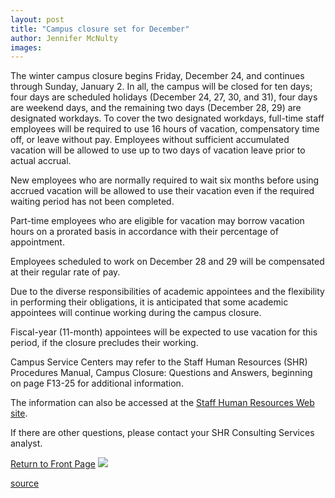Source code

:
 ```yaml
---
layout: post
title: "Campus closure set for December"
author: Jennifer McNulty
images:
---
```


The winter campus closure begins Friday, December 24, and continues through Sunday, January 2. In all, the campus will be closed for ten days; four days are scheduled holidays (December 24, 27, 30, and 31), four days are weekend days, and the remaining two days (December 28, 29) are designated workdays. To cover the two designated workdays, full-time staff employees will be required to use 16 hours of vacation, compensatory time off, or leave without pay. Employees without sufficient accumulated vacation will be allowed to use up to two days of vacation leave prior to actual accrual.

New employees who are normally required to wait six months before using accrued vacation will be allowed to use their vacation even if the required waiting period has not been completed.

Part-time employees who are eligible for vacation may borrow vacation hours on a prorated basis in accordance with their percentage of appointment.

Employees scheduled to work on December 28 and 29 will be compensated at their regular rate of pay.  
  
Due to the diverse responsibilities of academic appointees and the flexibility in performing their obligations, it is anticipated that some academic appointees will continue working during the campus closure.

Fiscal-year (11-month) appointees will be expected to use vacation for this period, if the closure precludes their working.  
  
Campus Service Centers may refer to the Staff Human Resources (SHR) Procedures Manual, Campus Closure: Questions and Answers, beginning on page F13-25 for additional information.

The information can also be accessed at the [Staff Human Resources Web site][1].   
  
If there are other questions, please contact your SHR Consulting Services analyst.  

[Return to Front Page][2] ![ ][3]

[1]: http://www2.ucsc.edu/comp/manual/sectnf/closure.htm
[2]: ../../index.html
[3]: ../../images/trans.gif

[source](http://www1.ucsc.edu/currents/99-00/11-15/closure.html "Permalink to closure")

Assigned task – Pull out all lines from the listing that contain the string "scheduled".

Exercise solution –
The winter campus closure begins Friday, December 24, and continues through Sunday, January 2. In all, the campus will be closed for ten days; four days are scheduled holidays (December 24, 27, 30, and 31), four days are weekend days, and the remaining two days (December 28, 29) are designated workdays. To cover the two designated workdays, full-time staff employees will be required to use 16 hours of vacation, compensatory time off, or leave without pay. Employees without sufficient accumulated vacation will be allowed to use up to two days of vacation leave prior to actual accrual.
Employees scheduled to work on December 28 and 29 will be compensated at their regular rate of pay.  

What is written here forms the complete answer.